• _DATA FOR THE TASK_:
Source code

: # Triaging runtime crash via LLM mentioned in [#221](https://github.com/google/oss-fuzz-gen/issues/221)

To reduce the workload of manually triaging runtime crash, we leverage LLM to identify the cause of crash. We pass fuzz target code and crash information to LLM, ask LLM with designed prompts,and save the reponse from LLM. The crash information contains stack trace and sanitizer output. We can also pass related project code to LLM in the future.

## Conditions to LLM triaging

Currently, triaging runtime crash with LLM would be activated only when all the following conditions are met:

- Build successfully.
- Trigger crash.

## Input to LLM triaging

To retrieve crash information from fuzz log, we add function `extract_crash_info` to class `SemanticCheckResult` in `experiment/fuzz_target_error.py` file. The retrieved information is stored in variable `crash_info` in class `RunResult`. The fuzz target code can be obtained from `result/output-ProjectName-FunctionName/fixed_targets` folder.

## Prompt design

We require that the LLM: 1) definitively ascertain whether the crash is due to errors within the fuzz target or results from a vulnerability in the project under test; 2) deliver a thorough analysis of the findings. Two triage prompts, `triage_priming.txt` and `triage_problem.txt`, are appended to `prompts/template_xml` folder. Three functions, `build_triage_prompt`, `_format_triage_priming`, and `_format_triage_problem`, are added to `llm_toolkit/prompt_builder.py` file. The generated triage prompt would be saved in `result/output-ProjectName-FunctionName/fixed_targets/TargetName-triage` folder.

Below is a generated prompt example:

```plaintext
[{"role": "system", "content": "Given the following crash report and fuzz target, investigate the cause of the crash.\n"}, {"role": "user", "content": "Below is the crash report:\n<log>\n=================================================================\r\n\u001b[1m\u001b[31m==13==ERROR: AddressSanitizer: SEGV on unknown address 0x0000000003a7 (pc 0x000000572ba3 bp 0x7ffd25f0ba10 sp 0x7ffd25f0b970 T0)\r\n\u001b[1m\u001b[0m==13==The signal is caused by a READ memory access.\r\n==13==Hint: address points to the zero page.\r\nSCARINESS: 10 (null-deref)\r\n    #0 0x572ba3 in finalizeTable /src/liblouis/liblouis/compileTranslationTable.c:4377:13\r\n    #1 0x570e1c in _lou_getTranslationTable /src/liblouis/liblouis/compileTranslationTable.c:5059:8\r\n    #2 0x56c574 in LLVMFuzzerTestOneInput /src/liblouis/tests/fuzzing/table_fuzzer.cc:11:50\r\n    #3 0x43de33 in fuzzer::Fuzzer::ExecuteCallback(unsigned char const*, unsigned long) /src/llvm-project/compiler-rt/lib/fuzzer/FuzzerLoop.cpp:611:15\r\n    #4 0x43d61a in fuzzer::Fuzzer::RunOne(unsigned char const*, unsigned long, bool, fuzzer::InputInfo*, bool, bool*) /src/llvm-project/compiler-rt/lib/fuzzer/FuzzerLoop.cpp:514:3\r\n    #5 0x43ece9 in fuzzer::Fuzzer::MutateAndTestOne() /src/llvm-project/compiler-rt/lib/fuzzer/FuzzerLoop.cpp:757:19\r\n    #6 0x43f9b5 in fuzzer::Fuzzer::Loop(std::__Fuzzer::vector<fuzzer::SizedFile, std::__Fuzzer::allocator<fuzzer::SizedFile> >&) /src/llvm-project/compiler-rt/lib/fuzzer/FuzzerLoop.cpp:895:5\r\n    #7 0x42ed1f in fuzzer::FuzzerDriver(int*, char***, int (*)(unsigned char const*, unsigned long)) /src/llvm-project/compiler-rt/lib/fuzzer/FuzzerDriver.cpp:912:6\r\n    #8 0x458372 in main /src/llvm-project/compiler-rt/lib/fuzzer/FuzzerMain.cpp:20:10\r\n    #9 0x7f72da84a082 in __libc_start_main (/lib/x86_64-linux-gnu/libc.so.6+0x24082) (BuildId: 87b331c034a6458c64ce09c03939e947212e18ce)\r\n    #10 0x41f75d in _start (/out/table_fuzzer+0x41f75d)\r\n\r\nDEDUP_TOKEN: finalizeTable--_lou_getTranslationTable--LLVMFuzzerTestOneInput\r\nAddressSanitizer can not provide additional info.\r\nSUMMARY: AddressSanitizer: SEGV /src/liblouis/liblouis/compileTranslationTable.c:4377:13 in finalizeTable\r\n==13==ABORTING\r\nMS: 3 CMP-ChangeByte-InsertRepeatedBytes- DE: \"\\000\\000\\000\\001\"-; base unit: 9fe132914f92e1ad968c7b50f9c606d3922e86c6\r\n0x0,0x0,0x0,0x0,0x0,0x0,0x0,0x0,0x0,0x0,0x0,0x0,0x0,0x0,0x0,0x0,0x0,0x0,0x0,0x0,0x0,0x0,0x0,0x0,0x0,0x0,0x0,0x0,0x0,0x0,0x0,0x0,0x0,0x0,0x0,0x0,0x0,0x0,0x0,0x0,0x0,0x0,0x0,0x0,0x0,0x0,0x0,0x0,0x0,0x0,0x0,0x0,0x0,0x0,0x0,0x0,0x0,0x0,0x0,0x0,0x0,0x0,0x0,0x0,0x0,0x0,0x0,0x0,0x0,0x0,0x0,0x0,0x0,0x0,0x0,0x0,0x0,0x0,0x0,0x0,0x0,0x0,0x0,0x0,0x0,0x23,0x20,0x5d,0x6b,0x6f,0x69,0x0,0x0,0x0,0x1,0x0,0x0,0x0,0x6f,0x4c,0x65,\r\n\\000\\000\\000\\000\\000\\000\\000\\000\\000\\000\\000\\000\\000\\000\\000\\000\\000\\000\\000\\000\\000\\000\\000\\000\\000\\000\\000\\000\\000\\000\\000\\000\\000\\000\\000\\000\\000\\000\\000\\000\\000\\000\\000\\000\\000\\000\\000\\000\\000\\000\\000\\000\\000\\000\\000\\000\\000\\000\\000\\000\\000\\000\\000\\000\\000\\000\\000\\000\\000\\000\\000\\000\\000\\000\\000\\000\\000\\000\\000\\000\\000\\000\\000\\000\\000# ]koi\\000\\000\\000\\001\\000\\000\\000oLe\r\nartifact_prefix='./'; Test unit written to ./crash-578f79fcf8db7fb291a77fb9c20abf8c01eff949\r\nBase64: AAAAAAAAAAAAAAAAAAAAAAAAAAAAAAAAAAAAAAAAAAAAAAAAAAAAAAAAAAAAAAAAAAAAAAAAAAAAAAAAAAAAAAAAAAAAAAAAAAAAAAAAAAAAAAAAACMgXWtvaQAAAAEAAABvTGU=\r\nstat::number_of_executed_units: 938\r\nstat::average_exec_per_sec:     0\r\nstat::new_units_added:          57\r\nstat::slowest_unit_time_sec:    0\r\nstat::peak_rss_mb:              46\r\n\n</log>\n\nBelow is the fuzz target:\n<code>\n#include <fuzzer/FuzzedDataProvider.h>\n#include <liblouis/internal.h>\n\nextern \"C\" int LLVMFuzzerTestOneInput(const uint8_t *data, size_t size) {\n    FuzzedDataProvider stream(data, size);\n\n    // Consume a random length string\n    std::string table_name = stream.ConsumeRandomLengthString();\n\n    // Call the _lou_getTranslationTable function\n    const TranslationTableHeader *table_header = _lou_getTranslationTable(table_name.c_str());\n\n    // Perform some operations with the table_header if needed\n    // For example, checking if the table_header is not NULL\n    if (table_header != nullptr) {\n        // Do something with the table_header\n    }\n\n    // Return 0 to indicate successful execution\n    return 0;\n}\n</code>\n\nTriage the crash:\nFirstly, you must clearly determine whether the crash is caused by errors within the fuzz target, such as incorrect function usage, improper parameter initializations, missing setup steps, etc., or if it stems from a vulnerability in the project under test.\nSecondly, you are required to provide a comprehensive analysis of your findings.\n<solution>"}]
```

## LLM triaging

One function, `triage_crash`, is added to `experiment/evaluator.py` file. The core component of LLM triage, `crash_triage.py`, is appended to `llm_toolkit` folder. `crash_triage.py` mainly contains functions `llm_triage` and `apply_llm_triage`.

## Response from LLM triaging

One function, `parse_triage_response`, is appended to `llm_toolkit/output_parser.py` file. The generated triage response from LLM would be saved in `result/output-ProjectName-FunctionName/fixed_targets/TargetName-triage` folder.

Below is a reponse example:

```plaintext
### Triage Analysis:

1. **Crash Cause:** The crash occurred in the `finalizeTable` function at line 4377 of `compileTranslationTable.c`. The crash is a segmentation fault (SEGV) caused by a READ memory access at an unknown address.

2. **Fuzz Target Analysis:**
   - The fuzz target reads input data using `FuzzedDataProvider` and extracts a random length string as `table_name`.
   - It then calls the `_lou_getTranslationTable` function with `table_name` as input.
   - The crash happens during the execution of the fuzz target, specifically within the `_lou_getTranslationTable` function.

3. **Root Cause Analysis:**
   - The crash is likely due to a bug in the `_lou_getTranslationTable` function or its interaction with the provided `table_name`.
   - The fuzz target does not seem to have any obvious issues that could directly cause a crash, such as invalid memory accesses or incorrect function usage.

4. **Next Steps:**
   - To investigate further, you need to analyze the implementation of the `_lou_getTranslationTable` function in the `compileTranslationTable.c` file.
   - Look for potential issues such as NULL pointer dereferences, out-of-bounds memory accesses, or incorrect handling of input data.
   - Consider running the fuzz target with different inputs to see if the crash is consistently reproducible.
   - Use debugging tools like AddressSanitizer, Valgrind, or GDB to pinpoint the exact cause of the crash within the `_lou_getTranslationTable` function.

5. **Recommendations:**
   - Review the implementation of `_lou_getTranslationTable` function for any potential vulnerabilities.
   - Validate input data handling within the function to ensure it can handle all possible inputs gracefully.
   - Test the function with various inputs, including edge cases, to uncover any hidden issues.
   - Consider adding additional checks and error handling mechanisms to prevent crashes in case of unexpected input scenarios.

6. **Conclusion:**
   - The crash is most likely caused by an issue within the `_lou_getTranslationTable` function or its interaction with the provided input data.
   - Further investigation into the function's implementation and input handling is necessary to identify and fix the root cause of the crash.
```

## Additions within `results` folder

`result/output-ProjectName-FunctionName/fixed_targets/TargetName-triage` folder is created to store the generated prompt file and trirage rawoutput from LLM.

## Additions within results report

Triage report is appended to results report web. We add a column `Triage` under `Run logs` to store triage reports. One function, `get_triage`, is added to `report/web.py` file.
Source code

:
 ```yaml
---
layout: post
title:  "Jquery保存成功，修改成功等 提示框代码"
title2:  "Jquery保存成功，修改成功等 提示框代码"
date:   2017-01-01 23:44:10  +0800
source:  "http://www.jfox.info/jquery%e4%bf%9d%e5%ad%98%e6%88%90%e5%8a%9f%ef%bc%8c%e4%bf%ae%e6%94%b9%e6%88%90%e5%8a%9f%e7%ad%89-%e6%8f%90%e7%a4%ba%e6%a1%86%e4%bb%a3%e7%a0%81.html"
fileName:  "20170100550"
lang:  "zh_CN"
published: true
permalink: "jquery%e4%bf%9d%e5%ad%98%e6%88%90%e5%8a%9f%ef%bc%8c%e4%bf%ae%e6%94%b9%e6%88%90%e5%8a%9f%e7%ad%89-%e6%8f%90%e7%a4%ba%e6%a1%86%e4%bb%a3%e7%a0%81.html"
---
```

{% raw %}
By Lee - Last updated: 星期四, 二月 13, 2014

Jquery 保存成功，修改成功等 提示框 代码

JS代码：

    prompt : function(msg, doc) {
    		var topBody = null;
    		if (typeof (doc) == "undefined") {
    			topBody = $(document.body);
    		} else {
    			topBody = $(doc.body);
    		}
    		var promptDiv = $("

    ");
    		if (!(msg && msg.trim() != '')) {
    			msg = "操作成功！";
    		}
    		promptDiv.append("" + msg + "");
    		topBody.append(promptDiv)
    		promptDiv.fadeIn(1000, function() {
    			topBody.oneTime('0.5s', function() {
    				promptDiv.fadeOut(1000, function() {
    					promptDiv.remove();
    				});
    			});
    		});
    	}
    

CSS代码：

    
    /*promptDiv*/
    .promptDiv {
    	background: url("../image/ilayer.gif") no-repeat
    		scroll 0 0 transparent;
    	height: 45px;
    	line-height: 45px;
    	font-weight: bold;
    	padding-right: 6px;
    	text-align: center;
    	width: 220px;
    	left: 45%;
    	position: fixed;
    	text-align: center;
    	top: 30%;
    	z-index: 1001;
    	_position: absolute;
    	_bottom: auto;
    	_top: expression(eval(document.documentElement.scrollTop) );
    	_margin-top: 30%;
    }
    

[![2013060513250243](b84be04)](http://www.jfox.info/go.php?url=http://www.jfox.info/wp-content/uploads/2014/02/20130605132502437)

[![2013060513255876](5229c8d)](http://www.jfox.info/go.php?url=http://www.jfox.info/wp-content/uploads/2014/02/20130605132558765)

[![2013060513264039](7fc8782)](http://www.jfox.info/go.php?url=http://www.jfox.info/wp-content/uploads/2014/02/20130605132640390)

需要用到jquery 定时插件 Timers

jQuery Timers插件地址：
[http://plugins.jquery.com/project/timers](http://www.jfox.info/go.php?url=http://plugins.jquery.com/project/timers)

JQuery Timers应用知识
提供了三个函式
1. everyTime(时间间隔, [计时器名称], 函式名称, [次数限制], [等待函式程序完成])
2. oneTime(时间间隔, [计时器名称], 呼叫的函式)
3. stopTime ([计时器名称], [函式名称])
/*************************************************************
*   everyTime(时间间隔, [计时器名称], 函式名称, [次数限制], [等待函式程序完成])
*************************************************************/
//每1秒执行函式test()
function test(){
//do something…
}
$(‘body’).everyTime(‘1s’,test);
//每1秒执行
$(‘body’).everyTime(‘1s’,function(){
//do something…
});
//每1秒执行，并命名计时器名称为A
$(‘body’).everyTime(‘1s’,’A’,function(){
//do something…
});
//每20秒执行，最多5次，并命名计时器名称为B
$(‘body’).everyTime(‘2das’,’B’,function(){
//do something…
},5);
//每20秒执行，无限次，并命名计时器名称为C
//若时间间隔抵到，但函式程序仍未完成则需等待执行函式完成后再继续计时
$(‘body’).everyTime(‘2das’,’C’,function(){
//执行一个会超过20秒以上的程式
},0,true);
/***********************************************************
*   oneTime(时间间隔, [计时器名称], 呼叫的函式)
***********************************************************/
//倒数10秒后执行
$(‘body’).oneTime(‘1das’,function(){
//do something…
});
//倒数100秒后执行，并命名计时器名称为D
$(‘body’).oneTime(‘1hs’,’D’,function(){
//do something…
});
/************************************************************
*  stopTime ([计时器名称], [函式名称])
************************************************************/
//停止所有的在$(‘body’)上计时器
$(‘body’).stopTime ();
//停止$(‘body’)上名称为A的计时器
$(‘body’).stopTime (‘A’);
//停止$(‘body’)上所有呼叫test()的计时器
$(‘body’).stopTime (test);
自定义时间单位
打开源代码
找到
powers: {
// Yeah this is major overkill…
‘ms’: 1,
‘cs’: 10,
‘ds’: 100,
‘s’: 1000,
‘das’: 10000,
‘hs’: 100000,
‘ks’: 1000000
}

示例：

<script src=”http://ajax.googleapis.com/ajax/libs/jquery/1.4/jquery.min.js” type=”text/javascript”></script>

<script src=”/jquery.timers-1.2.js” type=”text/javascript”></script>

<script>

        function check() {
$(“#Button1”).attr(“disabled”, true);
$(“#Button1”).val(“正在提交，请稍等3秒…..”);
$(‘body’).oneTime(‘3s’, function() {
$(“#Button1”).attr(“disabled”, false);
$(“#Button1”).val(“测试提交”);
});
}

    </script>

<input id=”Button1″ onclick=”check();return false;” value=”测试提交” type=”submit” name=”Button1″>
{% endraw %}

• _REQUIREMENT_: In the listing above, find each line with "提示框代码" and copy it.

• _ANSWER BELOW_:
title:  "Jquery保存成功，修改成功等 提示框代码"
title2:  "Jquery保存成功，修改成功等 提示框代码"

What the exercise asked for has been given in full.